My area of expertise from the patients point of view would be Dentistry/TMJ plus the speech challenges that these jaw and bite problems sometimes represent. Over the years I have seen a multitude of dentists, orthodontists, oral surgeons, speech therapists, neurologists and other health professionals who all had an opinion about my TMJ/bite problem. I AM NOT A DOCTOR...but would purely be a patients point of view type person. I "get it" when people say they tried to explain to their dentist what their TMJ/bite problem is and that they are misunderstood. I can listen to people's trials and tribulations and there is a good chance I have been down that road before. I can make suggestions as to what people can do at home, or what questions to ask their doctor or dentist when they visit. I will try and recall information or experiences that may be helpful to you.


About 25 years ago, I had my wisdom teeth out and since then my bite has never felt "normal." For whatever reason, the first sensation I remember was not that my bite was off.....but rather that my normal tongue and speech patterns had been impeded. I spent years going to different dentists, who lumped me into their generic version of what they knew about TMJ. The majority of dentists believe they can treat TMJ, but only those whose primary focus is TMJ treatment, are really any good at it.
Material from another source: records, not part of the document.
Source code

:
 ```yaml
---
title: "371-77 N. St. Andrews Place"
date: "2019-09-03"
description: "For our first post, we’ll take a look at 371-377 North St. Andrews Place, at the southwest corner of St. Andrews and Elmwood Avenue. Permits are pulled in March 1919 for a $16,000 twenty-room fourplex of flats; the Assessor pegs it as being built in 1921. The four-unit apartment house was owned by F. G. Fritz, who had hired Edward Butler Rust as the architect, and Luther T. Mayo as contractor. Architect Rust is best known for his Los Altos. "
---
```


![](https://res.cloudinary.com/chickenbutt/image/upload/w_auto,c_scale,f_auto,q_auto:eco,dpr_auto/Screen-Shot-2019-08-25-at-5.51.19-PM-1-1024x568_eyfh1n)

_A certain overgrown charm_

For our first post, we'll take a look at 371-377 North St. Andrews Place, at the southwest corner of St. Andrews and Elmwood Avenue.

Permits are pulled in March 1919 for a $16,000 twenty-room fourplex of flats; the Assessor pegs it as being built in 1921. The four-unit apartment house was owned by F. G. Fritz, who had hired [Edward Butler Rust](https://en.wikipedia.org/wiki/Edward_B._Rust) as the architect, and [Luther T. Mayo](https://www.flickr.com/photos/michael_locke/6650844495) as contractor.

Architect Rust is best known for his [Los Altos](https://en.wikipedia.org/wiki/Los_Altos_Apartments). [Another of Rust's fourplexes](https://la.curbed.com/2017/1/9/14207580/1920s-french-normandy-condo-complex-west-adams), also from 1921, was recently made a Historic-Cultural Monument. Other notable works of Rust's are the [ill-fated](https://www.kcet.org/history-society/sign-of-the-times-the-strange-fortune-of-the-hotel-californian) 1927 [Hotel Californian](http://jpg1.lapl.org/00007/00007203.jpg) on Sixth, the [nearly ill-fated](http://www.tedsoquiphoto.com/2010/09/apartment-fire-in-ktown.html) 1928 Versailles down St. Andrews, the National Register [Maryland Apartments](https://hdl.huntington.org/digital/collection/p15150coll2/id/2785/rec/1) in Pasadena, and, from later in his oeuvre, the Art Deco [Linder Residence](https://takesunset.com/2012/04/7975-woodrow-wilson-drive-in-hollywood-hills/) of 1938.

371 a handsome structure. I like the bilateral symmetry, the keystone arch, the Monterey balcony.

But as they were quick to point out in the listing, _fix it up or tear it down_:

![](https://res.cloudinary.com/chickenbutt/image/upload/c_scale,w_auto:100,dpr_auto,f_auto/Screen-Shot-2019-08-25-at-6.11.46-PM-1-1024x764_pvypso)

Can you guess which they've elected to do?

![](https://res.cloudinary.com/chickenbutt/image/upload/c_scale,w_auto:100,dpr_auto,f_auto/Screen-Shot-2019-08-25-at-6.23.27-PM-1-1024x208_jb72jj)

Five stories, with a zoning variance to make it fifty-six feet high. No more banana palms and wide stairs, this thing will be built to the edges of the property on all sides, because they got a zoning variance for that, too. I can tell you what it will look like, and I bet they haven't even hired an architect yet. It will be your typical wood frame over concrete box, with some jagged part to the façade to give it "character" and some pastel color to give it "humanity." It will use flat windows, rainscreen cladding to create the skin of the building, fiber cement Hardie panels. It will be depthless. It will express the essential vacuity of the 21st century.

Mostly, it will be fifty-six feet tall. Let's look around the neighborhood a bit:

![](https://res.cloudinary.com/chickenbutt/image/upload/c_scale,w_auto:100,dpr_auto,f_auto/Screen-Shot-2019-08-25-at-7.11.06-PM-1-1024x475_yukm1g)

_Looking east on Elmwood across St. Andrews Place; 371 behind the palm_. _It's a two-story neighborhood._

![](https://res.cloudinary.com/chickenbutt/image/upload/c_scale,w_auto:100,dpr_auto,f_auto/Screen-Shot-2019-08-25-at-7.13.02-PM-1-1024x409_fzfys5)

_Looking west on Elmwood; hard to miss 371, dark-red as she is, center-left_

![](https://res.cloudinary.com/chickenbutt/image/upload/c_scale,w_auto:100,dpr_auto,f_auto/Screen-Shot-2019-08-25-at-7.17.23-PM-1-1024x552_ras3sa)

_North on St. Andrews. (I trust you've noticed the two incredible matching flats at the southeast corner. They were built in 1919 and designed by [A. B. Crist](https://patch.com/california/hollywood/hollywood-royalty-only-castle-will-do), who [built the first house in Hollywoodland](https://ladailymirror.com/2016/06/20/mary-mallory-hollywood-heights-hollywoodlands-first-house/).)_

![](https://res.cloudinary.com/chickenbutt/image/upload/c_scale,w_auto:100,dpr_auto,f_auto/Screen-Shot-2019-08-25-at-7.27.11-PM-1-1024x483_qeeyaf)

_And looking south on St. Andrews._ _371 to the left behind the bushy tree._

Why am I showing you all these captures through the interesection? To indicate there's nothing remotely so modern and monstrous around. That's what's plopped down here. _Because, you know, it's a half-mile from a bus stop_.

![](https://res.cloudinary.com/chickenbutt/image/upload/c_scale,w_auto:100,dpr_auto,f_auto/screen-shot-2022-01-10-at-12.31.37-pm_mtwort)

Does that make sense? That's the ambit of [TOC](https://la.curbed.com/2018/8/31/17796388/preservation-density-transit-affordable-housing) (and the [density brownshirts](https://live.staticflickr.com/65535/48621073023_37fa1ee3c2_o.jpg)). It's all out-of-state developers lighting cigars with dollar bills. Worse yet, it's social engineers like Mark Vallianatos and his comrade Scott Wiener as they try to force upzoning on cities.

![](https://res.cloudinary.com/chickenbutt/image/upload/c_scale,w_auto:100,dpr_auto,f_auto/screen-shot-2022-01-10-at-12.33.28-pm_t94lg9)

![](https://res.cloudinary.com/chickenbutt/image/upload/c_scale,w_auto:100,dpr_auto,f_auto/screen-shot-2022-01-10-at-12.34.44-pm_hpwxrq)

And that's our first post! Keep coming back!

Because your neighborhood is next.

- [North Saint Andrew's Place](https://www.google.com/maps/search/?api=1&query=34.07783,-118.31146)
Any dentist, can take an impression of your teeth, send that impression off to the lab and have them make a night guard. That is the easy part. The tricky part is what the dentist does with the night guard, once receiving it from the lab. The dentist has to do a "fitting" where they tailor the night guard to be evenly balanced and comfortable in your mouth. Sometimes it can take a few visits, because further adjustments need to be made to the night guard appliance, to get it just right. I have found that dentists, who have had the most practice, do a better job at fitting your appliance. It's almost like an art form.